Curricular policy obviously cannot be made on the basis that one was good or bad at school in one subject or another. None of the great and good who complain bitterly about mathematics would countenance, say, an argument that history education should be pared back simply because many pupils don’t like history.
Of course, they would never countenance it because history — despite the slow-motion collapse of the academic humanities — is high-status among the British elites; and the sciences, despite all the empty talk about promoting STEM, decidedly are not. C.P. Snow famously complained in 1959 that his brilliant academic colleagues were not embarrassed in the least in their ignorance of the most basic scientific concepts, and nothing has changed since then, to judge from this latest kerfuffle.
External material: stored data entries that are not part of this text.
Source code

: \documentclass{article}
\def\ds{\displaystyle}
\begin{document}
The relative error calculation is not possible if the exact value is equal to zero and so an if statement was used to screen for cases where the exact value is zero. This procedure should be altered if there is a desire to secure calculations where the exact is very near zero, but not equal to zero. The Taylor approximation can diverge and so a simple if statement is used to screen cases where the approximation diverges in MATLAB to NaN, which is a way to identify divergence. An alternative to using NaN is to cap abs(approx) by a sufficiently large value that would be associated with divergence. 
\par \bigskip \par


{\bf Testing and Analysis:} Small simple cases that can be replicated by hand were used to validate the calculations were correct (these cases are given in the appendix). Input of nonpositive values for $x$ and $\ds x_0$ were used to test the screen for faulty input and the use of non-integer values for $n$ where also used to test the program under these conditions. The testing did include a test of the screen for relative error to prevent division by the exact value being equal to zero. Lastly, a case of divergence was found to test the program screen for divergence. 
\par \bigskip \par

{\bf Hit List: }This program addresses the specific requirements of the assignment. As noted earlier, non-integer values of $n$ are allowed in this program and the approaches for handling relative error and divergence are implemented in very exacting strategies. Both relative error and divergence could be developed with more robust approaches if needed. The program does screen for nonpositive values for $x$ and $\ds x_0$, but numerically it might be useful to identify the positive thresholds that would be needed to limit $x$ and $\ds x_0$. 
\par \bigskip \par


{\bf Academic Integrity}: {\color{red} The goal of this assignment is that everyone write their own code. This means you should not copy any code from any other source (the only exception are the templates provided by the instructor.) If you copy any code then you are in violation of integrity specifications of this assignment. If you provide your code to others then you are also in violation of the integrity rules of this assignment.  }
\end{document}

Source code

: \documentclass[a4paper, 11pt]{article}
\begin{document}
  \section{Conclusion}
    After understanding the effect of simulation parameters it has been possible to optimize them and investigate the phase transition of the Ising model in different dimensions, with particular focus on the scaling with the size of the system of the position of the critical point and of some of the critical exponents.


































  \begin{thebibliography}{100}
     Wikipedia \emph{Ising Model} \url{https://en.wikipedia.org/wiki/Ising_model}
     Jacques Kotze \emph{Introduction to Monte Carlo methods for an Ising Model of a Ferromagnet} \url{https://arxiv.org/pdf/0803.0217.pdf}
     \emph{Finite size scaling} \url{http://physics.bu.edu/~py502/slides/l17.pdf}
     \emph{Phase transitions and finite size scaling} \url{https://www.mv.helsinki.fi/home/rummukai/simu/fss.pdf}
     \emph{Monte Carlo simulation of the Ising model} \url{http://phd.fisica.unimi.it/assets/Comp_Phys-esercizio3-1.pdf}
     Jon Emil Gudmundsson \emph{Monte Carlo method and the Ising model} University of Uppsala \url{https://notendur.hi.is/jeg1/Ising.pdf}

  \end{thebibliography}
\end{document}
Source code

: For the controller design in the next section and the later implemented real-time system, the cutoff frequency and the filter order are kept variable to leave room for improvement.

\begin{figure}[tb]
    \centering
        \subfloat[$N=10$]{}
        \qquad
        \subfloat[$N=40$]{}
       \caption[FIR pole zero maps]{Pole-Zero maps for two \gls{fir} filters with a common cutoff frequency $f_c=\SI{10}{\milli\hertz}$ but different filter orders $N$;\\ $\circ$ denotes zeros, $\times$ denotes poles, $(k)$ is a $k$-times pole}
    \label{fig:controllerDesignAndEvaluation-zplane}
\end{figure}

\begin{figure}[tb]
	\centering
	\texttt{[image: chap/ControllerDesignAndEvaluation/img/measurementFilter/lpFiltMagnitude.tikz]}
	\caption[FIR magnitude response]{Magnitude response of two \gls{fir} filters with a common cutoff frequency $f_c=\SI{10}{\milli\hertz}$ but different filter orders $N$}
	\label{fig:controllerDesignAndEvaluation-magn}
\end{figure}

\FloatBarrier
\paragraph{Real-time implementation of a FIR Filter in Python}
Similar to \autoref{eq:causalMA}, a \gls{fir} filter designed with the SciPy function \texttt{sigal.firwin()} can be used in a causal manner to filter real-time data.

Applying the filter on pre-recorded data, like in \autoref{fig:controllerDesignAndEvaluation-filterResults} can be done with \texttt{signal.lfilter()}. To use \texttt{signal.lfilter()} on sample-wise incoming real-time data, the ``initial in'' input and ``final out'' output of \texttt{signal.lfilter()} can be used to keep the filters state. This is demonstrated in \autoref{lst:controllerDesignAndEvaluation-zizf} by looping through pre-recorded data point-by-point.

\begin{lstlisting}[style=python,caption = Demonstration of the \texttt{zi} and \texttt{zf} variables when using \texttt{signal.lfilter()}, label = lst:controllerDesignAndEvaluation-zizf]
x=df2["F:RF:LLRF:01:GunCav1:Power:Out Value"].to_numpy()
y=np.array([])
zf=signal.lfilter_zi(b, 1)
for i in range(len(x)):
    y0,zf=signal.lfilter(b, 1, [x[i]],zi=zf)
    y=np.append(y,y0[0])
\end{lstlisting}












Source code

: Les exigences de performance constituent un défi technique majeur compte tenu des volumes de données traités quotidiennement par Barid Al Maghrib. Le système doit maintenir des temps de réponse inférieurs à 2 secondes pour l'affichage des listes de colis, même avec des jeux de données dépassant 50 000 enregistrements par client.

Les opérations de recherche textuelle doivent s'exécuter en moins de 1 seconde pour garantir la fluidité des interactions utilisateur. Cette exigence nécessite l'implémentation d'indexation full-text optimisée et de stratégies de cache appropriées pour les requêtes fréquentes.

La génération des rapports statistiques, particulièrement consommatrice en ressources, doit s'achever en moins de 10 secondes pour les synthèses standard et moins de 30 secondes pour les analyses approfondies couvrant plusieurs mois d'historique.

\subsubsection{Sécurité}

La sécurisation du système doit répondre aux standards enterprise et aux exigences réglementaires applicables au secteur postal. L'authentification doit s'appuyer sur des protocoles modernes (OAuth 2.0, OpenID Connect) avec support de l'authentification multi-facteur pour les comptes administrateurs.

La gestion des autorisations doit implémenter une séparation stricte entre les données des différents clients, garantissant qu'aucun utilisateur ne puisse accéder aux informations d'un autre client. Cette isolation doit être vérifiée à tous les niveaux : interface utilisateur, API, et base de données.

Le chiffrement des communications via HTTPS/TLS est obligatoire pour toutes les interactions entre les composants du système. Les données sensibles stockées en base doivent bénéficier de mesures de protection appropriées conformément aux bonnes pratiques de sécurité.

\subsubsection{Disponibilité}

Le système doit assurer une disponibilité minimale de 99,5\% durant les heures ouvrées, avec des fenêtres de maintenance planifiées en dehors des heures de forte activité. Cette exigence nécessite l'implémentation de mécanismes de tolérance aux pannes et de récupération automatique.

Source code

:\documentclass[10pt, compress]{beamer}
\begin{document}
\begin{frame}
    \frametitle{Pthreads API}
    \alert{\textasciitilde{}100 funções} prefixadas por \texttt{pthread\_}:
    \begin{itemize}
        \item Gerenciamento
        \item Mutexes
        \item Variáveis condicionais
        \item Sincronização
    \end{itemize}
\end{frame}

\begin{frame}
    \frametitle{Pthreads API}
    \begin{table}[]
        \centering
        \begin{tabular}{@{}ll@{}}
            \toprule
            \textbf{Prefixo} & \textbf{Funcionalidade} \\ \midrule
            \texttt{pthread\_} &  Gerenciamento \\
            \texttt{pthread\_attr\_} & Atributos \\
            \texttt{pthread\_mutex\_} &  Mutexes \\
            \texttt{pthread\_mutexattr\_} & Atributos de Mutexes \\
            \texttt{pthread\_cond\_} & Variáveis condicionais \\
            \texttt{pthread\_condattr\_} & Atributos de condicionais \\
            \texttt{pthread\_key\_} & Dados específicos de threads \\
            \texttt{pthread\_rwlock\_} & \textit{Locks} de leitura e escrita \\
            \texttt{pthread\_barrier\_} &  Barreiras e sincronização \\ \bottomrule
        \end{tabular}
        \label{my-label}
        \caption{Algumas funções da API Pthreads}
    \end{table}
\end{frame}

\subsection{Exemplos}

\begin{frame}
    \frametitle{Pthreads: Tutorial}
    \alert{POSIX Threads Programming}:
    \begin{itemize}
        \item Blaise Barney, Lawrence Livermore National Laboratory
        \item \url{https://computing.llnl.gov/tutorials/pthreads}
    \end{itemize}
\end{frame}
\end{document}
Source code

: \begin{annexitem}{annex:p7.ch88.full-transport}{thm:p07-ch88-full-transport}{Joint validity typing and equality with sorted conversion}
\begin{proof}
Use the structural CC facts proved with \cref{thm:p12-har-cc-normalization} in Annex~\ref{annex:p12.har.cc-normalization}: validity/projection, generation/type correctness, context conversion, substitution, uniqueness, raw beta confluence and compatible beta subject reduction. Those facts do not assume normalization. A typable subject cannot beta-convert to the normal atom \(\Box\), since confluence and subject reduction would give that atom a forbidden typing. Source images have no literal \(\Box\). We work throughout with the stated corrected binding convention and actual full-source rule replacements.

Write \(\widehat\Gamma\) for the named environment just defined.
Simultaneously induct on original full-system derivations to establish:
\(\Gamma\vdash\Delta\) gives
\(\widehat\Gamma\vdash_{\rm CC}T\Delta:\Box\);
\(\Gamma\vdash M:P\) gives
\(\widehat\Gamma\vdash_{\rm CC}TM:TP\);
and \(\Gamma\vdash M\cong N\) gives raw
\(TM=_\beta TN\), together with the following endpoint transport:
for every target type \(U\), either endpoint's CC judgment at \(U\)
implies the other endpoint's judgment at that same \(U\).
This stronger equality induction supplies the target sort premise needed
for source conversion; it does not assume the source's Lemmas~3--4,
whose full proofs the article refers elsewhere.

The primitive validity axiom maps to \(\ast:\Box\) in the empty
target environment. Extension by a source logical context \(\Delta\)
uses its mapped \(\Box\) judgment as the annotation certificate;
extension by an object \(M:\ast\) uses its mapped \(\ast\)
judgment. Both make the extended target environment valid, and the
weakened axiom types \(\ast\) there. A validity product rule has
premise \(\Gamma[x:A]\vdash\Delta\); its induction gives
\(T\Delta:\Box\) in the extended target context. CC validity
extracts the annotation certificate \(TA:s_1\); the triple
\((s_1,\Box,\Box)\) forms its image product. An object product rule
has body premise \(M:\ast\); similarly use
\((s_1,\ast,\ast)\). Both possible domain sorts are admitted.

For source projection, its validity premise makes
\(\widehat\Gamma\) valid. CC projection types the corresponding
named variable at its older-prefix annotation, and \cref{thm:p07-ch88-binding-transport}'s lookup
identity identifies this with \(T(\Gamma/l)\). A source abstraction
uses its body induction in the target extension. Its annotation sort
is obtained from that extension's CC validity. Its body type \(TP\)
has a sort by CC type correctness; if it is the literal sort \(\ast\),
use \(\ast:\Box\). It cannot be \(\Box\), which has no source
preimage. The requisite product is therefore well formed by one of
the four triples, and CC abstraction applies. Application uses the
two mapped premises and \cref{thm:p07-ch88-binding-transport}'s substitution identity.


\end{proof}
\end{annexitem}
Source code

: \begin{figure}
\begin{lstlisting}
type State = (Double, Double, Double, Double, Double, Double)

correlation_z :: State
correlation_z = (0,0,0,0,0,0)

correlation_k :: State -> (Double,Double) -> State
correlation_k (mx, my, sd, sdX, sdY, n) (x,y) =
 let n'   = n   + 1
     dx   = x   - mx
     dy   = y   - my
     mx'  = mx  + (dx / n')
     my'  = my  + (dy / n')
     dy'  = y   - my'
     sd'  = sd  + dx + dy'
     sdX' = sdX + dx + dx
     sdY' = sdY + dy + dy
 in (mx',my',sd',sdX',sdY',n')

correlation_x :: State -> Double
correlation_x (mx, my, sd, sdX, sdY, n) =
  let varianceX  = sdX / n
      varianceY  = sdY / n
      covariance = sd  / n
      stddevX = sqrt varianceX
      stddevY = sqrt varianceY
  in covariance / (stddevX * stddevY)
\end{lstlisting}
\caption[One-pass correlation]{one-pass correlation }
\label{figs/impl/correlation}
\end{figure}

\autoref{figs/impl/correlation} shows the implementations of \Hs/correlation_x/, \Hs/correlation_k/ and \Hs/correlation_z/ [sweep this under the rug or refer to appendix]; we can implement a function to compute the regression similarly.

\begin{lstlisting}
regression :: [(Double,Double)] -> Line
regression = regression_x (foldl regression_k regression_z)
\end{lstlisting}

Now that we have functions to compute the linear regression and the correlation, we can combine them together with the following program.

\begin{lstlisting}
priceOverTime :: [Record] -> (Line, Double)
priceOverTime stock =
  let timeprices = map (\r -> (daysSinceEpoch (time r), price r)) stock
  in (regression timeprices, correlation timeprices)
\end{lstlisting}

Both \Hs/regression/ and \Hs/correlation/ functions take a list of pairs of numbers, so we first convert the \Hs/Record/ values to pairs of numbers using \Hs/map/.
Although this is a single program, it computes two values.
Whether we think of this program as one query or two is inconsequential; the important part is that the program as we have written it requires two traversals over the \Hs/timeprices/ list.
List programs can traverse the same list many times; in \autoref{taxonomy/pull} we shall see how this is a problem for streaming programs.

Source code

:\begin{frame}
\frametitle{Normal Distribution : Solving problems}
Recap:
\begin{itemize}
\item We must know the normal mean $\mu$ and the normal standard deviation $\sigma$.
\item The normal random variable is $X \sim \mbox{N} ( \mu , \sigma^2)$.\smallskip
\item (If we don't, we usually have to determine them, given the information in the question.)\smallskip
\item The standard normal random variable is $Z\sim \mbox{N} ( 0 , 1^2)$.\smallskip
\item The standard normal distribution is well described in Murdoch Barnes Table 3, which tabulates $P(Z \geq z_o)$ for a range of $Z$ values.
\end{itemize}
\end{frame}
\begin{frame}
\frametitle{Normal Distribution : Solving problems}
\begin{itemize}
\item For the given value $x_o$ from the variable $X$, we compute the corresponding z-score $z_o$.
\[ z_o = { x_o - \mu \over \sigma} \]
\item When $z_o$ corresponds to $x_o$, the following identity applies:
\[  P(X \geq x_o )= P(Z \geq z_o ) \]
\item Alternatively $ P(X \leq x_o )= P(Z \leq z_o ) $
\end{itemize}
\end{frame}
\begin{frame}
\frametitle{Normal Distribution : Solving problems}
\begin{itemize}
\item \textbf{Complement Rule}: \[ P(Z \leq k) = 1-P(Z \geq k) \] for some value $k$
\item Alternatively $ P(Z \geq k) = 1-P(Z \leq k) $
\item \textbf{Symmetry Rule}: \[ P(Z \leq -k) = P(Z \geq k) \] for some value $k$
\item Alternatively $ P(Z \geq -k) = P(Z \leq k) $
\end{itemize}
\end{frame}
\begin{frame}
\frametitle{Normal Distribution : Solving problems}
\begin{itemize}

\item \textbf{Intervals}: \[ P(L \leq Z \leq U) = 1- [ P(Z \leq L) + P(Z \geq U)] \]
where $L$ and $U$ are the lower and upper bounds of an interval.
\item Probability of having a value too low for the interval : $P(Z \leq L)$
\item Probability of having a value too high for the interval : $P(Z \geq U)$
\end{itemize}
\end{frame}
None of this is inevitable. Even the Victorians, who Snow blamed for privileging the humanities at the expense of the sciences and whose achievements in both fields were at least as great as ours, knew better than to view the two branches of learning as being engaged in a zero-sum competition.
Until 1854, one could not read Classics at Cambridge without having first passed gruelling examinations in mathematics; Senior Wranglers — the highest-scoring candidates — were treated as minor celebrities, and their portraits were printed in national newspapers. As late as 1916, C.S. Lewis was not permitted to take up a classical scholarship at Oxford, the less scientifically-minded of the two universities, until he had passed the university entrance examinations in mathematics.
The Victorians could be accused of many things, but not of philistinism. They understood that different kinds of learning complemented, not opposed, each other. The shrill critics of increased mathematical education are as much enemies of culture and learning as the monomaniacal STEM obsessives who see no life beyond science.